In an online conversation with former congressman Joe Crowley, hosted by the Friends of Sinn Féin, Mr Adams said that “now is the time for Irish America again,” and that drumming up support from the US in pushing for a unity vote “is a doable project.”
“There would not be a Good Friday Agreement without Irish America — that is absolutely clear,” he said.
“If [former US president] Bill Clinton had not been persuaded to intervene to overturn what was decades of US foreign policy of accepting the British position, then God knows where we’d be this day.”
In 1994, Mr Clinton overturned a ban that prevented Mr Adams from travelling to the US and granted him a three-day visa. Friends of Sinn Féin, the party’s American fundraising arm, was established a year later.
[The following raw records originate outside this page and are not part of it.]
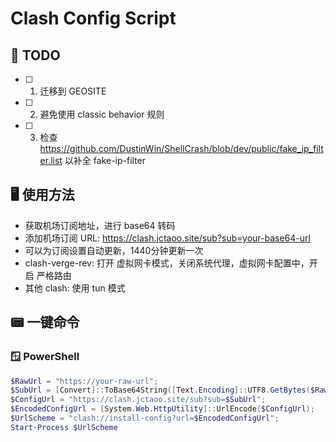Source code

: # Clash Config Script

## 🎯 TODO

- [ ] 1. 迁移到 GEOSITE
- [ ] 2. 避免使用 classic behavior 规则
- [ ] 3. 检查 https://github.com/DustinWin/ShellCrash/blob/dev/public/fake_ip_filter.list 以补全 fake-ip-filter

## 🖥️ 使用方法

- 获取机场订阅地址，进行 base64 转码
- 添加机场订阅 URL: https://clash.jctaoo.site/sub?sub=your-base64-url
- 可以为订阅设置自动更新，1440分钟更新一次
- clash-verge-rev: 打开 虚拟网卡模式，关闭系统代理，虚拟网卡配置中，开启 严格路由
- 其他 clash: 使用 tun 模式

## 📟 一键命令

### 🪟 PowerShell

```ps1
$RawUrl = "https://your-raw-url";
$SubUrl = [Convert]::ToBase64String([Text.Encoding]::UTF8.GetBytes($RawUrl));
$ConfigUrl = "https://clash.jctaoo.site/sub?sub=$SubUrl";
$EncodedConfigUrl = [System.Web.HttpUtility]::UrlEncode($ConfigUrl);
$UrlScheme = "clash://install-config?url=$EncodedConfigUrl";
Start-Process $UrlScheme
```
Irish America “has played a key role in all the big moments in the history of this small island of Ireland, and now it’s your day”, said Mr Adams.
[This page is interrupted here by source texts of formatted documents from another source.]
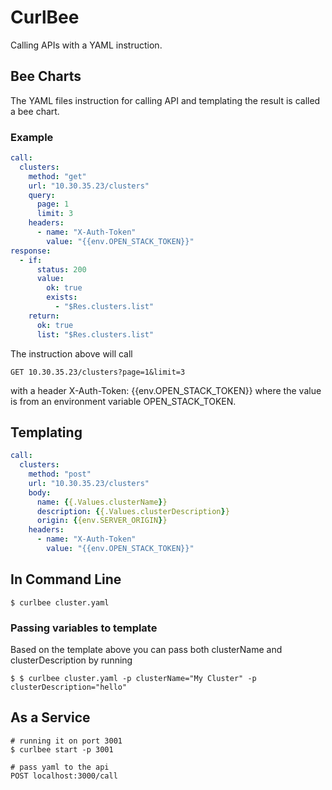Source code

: # CurlBee
Calling APIs with a YAML instruction.

## Bee Charts
The YAML files instruction for calling API and templating the result is called a bee chart.

### Example

```yaml
call:
  clusters: 
    method: "get"
    url: "10.30.35.23/clusters"
    query:
      page: 1
      limit: 3
    headers:
      - name: "X-Auth-Token"
        value: "{{env.OPEN_STACK_TOKEN}}"
response:
  - if:
      status: 200
      value:
        ok: true
        exists:
          - "$Res.clusters.list"
    return:
      ok: true
      list: "$Res.clusters.list"
```

The instruction above will call 
```
GET 10.30.35.23/clusters?page=1&limit=3
```
with a header X-Auth-Token: {{env.OPEN_STACK_TOKEN}} where the value is from an environment variable OPEN_STACK_TOKEN.

## Templating

```yaml
call:
  clusters: 
    method: "post"
    url: "10.30.35.23/clusters"
    body:
      name: {{.Values.clusterName}}
      description: {{.Values.clusterDescription}}
      origin: {{env.SERVER_ORIGIN}}
    headers:
      - name: "X-Auth-Token"
        value: "{{env.OPEN_STACK_TOKEN}}"
```


## In Command Line
```
$ curlbee cluster.yaml
```

### Passing variables to template
Based on the template above you can pass both clusterName and clusterDescription by running
```
$ $ curlbee cluster.yaml -p clusterName="My Cluster" -p clusterDescription="hello"
```


## As a Service
```
# running it on port 3001
$ curlbee start -p 3001

# pass yaml to the api
POST localhost:3000/call 
```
“We now have, thanks to the Good Friday Agreement, a peaceful way to end the union with Britain. I’d like to say to people in Irish America: come forward, lobby, be active, campaign. Help the Friends of Sinn Féin, try and help us get that referendum so we can decide our own future.”
The Belfast Agreement, which was signed and ratified on Good Friday, 1998, allows for a referendum on the reunification of Ireland if the Northern Ireland Secretary believes enough votes would be cast for it to pass.
In February, the results of an exit poll held during the Irish general election showed that a majority of those surveyed wanted referendums on both sides of the Border to be held within the next five years. An outline to achieve a referendum was one of the key elements of Sinn Féin’s election manifesto.
Under the current US administration, focus on Ireland has centred on the outcome of the Brexit vote. A year ago, during a whirlwind visit, President Donald Trump told Taoiseach Leo Varadkar he believed Ireland would be in “great shape,” and that he didn’t think the border would be a problem.
Mr Crowley now wants to shift the conversation back to a unity vote. In the online conference on Thursday night, he admitted that he was “ceremoniously unelected” two years ago when he lost the Democratic primary in New York’s 14th congressional district to Alexandria Ocasio-Cortez, who went on to win a seat in the US House of Representatives.
Mr Crowley was also a “very active” member of the Friends of Ireland Caucus as well as co-chair on the Ad-Hoc Committee on Irish Affairs, and was one of the more prominent Democratic voices on Capitol Hill when it came to Irish-American issues.
But with 10 terms behind him, and what he sees as “a withering away” of some key voices in the halls of power, Mr Crowley said it is still “important for Irish-Americans to not only stay engaged, but re-engage” on the issue of unifying Ireland, adding that any lobbying from the US would benefit from bipartisan support.
“There hasn’t been as much introspection here in the United States. The Irish in America...think the battle is won,” he said. “We have the Good Friday Agreement and there’s peace on the island of Ireland.”
Richard Lawlor, the national vice chairman of NORAID, said after the broadcast he believed these factors contributed to a level of complacency among Irish-Americans, but that Brexit and the concern over how it will be carried out without a hard border “is an accelerant” to start lobbying again.
“There’s work to do, and we should get about doing it,” he said.